### Requirement
Every entry should be returned unchanged, with the pictures omitted.

Stored data entries
◆ ◆ ◆ ◆ ◆

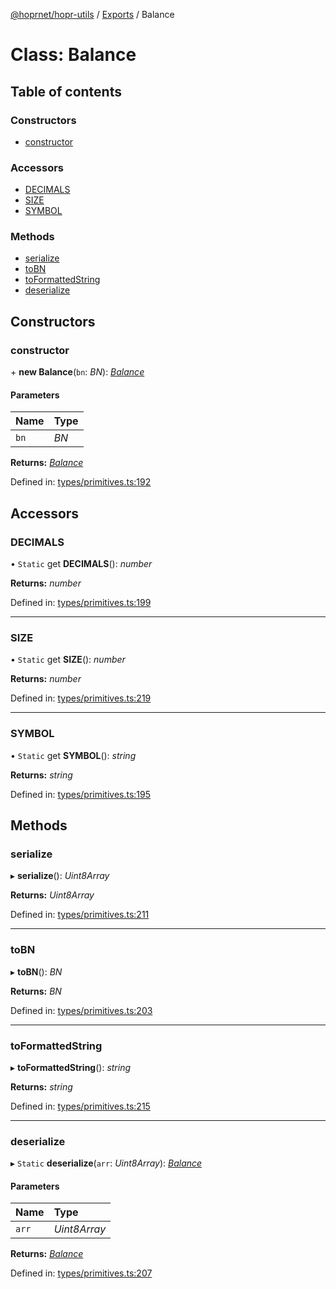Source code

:[@hoprnet/hopr-utils](../README.md) / [Exports](../modules.md) / Balance

# Class: Balance

## Table of contents

### Constructors

- [constructor](balance.md#constructor)

### Accessors

- [DECIMALS](balance.md#decimals)
- [SIZE](balance.md#size)
- [SYMBOL](balance.md#symbol)

### Methods

- [serialize](balance.md#serialize)
- [toBN](balance.md#tobn)
- [toFormattedString](balance.md#toformattedstring)
- [deserialize](balance.md#deserialize)

## Constructors

### constructor

\+ **new Balance**(`bn`: *BN*): [*Balance*](balance.md)

#### Parameters

| Name | Type |
| :------ | :------ |
| `bn` | *BN* |

**Returns:** [*Balance*](balance.md)

Defined in: [types/primitives.ts:192](https://github.com/jlherren/hoprnet/blob/master/packages/utils/src/types/primitives.ts#L192)

## Accessors

### DECIMALS

• `Static` get **DECIMALS**(): *number*

**Returns:** *number*

Defined in: [types/primitives.ts:199](https://github.com/jlherren/hoprnet/blob/master/packages/utils/src/types/primitives.ts#L199)

___

### SIZE

• `Static` get **SIZE**(): *number*

**Returns:** *number*

Defined in: [types/primitives.ts:219](https://github.com/jlherren/hoprnet/blob/master/packages/utils/src/types/primitives.ts#L219)

___

### SYMBOL

• `Static` get **SYMBOL**(): *string*

**Returns:** *string*

Defined in: [types/primitives.ts:195](https://github.com/jlherren/hoprnet/blob/master/packages/utils/src/types/primitives.ts#L195)

## Methods

### serialize

▸ **serialize**(): *Uint8Array*

**Returns:** *Uint8Array*

Defined in: [types/primitives.ts:211](https://github.com/jlherren/hoprnet/blob/master/packages/utils/src/types/primitives.ts#L211)

___

### toBN

▸ **toBN**(): *BN*

**Returns:** *BN*

Defined in: [types/primitives.ts:203](https://github.com/jlherren/hoprnet/blob/master/packages/utils/src/types/primitives.ts#L203)

___

### toFormattedString

▸ **toFormattedString**(): *string*

**Returns:** *string*

Defined in: [types/primitives.ts:215](https://github.com/jlherren/hoprnet/blob/master/packages/utils/src/types/primitives.ts#L215)

___

### deserialize

▸ `Static` **deserialize**(`arr`: *Uint8Array*): [*Balance*](balance.md)

#### Parameters

| Name | Type |
| :------ | :------ |
| `arr` | *Uint8Array* |

**Returns:** [*Balance*](balance.md)

Defined in: [types/primitives.ts:207](https://github.com/jlherren/hoprnet/blob/master/packages/utils/src/types/primitives.ts#L207)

◆ ◆ ◆ ◆ ◆

### Your response
Source code

:[@hoprnet/hopr-utils](../README.md) / [Exports](../modules.md) / Balance

# Class: Balance

## Table of contents

### Constructors

- [constructor](balance.md#constructor)

### Accessors

- [DECIMALS](balance.md#decimals)
- [SIZE](balance.md#size)
- [SYMBOL](balance.md#symbol)

### Methods

- [serialize](balance.md#serialize)
- [toBN](balance.md#tobn)
- [toFormattedString](balance.md#toformattedstring)
- [deserialize](balance.md#deserialize)

## Constructors

### constructor

\+ **new Balance**(`bn`: *BN*): [*Balance*](balance.md)

#### Parameters

| Name | Type |
| :------ | :------ |
| `bn` | *BN* |

**Returns:** [*Balance*](balance.md)

Defined in: [types/primitives.ts:192](https://github.com/jlherren/hoprnet/blob/master/packages/utils/src/types/primitives.ts#L192)

## Accessors

### DECIMALS

• `Static` get **DECIMALS**(): *number*

**Returns:** *number*

Defined in: [types/primitives.ts:199](https://github.com/jlherren/hoprnet/blob/master/packages/utils/src/types/primitives.ts#L199)

___

### SIZE

• `Static` get **SIZE**(): *number*

**Returns:** *number*

Defined in: [types/primitives.ts:219](https://github.com/jlherren/hoprnet/blob/master/packages/utils/src/types/primitives.ts#L219)

___

### SYMBOL

• `Static` get **SYMBOL**(): *string*

**Returns:** *string*

Defined in: [types/primitives.ts:195](https://github.com/jlherren/hoprnet/blob/master/packages/utils/src/types/primitives.ts#L195)

## Methods

### serialize

▸ **serialize**(): *Uint8Array*

**Returns:** *Uint8Array*

Defined in: [types/primitives.ts:211](https://github.com/jlherren/hoprnet/blob/master/packages/utils/src/types/primitives.ts#L211)

___

### toBN

▸ **toBN**(): *BN*

**Returns:** *BN*

Defined in: [types/primitives.ts:203](https://github.com/jlherren/hoprnet/blob/master/packages/utils/src/types/primitives.ts#L203)

___

### toFormattedString

▸ **toFormattedString**(): *string*

**Returns:** *string*

Defined in: [types/primitives.ts:215](https://github.com/jlherren/hoprnet/blob/master/packages/utils/src/types/primitives.ts#L215)

___

### deserialize

▸ `Static` **deserialize**(`arr`: *Uint8Array*): [*Balance*](balance.md)

#### Parameters

| Name | Type |
| :------ | :------ |
| `arr` | *Uint8Array* |

**Returns:** [*Balance*](balance.md)

Defined in: [types/primitives.ts:207](https://github.com/jlherren/hoprnet/blob/master/packages/utils/src/types/primitives.ts#L207)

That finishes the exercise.